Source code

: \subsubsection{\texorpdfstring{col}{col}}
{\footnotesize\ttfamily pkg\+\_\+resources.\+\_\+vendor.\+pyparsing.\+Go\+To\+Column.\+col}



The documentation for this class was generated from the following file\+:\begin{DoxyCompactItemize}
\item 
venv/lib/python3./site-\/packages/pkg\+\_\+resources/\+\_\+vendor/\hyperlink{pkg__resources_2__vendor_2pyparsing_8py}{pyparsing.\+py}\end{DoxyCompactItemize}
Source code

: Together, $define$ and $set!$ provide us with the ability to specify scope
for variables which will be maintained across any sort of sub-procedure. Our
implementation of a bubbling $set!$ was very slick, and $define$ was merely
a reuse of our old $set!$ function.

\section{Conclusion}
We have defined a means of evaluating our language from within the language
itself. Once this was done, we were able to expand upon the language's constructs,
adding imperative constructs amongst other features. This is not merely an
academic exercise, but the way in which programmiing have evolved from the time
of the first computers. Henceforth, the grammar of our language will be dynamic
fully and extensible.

-.-.-

Copy each line exactly, from the line containing "adding imperative constructs" down to the last line of the material, and no other lines.

adding imperative constructs amongst other features. This is not merely an
academic exercise, but the way in which programmiing have evolved from the time
of the first computers. Henceforth, the grammar of our language will be dynamic
fully and extensible.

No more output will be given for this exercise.